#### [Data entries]
----
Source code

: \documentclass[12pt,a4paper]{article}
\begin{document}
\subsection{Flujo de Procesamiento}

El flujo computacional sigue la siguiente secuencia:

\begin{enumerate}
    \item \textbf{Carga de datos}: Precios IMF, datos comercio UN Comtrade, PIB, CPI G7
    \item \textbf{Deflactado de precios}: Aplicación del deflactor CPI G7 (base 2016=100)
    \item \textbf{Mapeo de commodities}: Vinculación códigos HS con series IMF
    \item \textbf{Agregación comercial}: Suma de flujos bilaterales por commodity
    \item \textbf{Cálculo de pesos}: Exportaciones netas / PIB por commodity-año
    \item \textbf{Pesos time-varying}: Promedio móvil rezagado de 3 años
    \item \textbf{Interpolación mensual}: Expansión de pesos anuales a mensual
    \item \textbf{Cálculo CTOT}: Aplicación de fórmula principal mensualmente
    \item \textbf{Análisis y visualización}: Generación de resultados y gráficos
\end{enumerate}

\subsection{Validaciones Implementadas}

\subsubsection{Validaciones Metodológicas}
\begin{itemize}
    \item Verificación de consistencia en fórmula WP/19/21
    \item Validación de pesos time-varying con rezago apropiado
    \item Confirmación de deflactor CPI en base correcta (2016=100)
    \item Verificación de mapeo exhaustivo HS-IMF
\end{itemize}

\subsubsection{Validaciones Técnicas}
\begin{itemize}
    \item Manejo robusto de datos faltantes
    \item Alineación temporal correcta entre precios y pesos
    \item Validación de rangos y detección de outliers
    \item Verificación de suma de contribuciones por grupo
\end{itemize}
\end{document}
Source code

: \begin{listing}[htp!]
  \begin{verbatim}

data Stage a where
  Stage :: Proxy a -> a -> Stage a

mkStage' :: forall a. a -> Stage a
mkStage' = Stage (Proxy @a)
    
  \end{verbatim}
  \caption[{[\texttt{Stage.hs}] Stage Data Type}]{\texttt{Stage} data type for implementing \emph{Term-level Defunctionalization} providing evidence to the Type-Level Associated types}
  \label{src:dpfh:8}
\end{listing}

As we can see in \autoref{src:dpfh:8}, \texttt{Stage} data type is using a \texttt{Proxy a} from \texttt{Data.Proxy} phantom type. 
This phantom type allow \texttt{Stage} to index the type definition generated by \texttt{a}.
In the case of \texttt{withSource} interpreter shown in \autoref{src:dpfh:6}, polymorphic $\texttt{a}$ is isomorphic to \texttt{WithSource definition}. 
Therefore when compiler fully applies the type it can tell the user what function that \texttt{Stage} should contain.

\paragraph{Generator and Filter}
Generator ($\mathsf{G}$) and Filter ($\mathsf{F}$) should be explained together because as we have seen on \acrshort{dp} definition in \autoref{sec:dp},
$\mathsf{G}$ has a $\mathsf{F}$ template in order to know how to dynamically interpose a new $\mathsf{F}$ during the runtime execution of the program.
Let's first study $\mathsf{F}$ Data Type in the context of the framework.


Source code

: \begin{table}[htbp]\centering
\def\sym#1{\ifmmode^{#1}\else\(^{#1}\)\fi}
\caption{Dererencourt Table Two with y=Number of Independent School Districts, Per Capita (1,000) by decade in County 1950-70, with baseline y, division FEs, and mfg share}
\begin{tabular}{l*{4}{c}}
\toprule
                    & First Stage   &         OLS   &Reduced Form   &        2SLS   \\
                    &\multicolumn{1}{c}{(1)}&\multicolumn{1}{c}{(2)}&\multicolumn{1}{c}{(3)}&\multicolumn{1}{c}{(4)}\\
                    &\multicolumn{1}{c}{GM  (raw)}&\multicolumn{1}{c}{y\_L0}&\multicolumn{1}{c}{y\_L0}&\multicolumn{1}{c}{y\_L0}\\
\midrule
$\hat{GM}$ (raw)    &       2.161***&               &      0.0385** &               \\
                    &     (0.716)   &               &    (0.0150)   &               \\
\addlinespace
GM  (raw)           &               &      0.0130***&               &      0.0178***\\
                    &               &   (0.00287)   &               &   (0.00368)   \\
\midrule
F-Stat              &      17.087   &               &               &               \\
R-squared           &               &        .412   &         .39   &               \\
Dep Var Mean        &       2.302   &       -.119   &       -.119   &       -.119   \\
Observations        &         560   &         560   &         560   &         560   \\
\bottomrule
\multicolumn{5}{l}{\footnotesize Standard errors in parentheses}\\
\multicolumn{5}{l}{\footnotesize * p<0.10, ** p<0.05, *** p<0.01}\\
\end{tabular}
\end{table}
----
#### [What the task requires]
Exactly as written above, copy every line.

#### [Solution for this problem]
Source code

: \documentclass[12pt,a4paper]{article}
\begin{document}
\subsection{Flujo de Procesamiento}

El flujo computacional sigue la siguiente secuencia:

\begin{enumerate}
    \item \textbf{Carga de datos}: Precios IMF, datos comercio UN Comtrade, PIB, CPI G7
    \item \textbf{Deflactado de precios}: Aplicación del deflactor CPI G7 (base 2016=100)
    \item \textbf{Mapeo de commodities}: Vinculación códigos HS con series IMF
    \item \textbf{Agregación comercial}: Suma de flujos bilaterales por commodity
    \item \textbf{Cálculo de pesos}: Exportaciones netas / PIB por commodity-año
    \item \textbf{Pesos time-varying}: Promedio móvil rezagado de 3 años
    \item \textbf{Interpolación mensual}: Expansión de pesos anuales a mensual
    \item \textbf{Cálculo CTOT}: Aplicación de fórmula principal mensualmente
    \item \textbf{Análisis y visualización}: Generación de resultados y gráficos
\end{enumerate}

\subsection{Validaciones Implementadas}

\subsubsection{Validaciones Metodológicas}
\begin{itemize}
    \item Verificación de consistencia en fórmula WP/19/21
    \item Validación de pesos time-varying con rezago apropiado
    \item Confirmación de deflactor CPI en base correcta (2016=100)
    \item Verificación de mapeo exhaustivo HS-IMF
\end{itemize}

\subsubsection{Validaciones Técnicas}
\begin{itemize}
    \item Manejo robusto de datos faltantes
    \item Alineación temporal correcta entre precios y pesos
    \item Validación de rangos y detección de outliers
    \item Verificación de suma de contribuciones por grupo
\end{itemize}
\end{document}
Source code

: \begin{listing}[htp!]
  \begin{verbatim}

data Stage a where
  Stage :: Proxy a -> a -> Stage a

mkStage' :: forall a. a -> Stage a
mkStage' = Stage (Proxy @a)
    
  \end{verbatim}
  \caption[{[\texttt{Stage.hs}] Stage Data Type}]{\texttt{Stage} data type for implementing \emph{Term-level Defunctionalization} providing evidence to the Type-Level Associated types}
  \label{src:dpfh:8}
\end{listing}

As we can see in \autoref{src:dpfh:8}, \texttt{Stage} data type is using a \texttt{Proxy a} from \texttt{Data.Proxy} phantom type. 
This phantom type allow \texttt{Stage} to index the type definition generated by \texttt{a}.
In the case of \texttt{withSource} interpreter shown in \autoref{src:dpfh:6}, polymorphic $\texttt{a}$ is isomorphic to \texttt{WithSource definition}. 
Therefore when compiler fully applies the type it can tell the user what function that \texttt{Stage} should contain.

\paragraph{Generator and Filter}
Generator ($\mathsf{G}$) and Filter ($\mathsf{F}$) should be explained together because as we have seen on \acrshort{dp} definition in \autoref{sec:dp},
$\mathsf{G}$ has a $\mathsf{F}$ template in order to know how to dynamically interpose a new $\mathsf{F}$ during the runtime execution of the program.
Let's first study $\mathsf{F}$ Data Type in the context of the framework.


Source code

: \begin{table}[htbp]\centering
\def\sym#1{\ifmmode^{#1}\else\(^{#1}\)\fi}
\caption{Dererencourt Table Two with y=Number of Independent School Districts, Per Capita (1,000) by decade in County 1950-70, with baseline y, division FEs, and mfg share}
\begin{tabular}{l*{4}{c}}
\toprule
                    & First Stage   &         OLS   &Reduced Form   &        2SLS   \\
                    &\multicolumn{1}{c}{(1)}&\multicolumn{1}{c}{(2)}&\multicolumn{1}{c}{(3)}&\multicolumn{1}{c}{(4)}\\
                    &\multicolumn{1}{c}{GM  (raw)}&\multicolumn{1}{c}{y\_L0}&\multicolumn{1}{c}{y\_L0}&\multicolumn{1}{c}{y\_L0}\\
\midrule
$\hat{GM}$ (raw)    &       2.161***&               &      0.0385** &               \\
                    &     (0.716)   &               &    (0.0150)   &               \\
\addlinespace
GM  (raw)           &               &      0.0130***&               &      0.0178***\\
                    &               &   (0.00287)   &               &   (0.00368)   \\
\midrule
F-Stat              &      17.087   &               &               &               \\
R-squared           &               &        .412   &         .39   &               \\
Dep Var Mean        &       2.302   &       -.119   &       -.119   &       -.119   \\
Observations        &         560   &         560   &         560   &         560   \\
\bottomrule
\multicolumn{5}{l}{\footnotesize Standard errors in parentheses}\\
\multicolumn{5}{l}{\footnotesize * p<0.10, ** p<0.05, *** p<0.01}\\
\end{tabular}
\end{table}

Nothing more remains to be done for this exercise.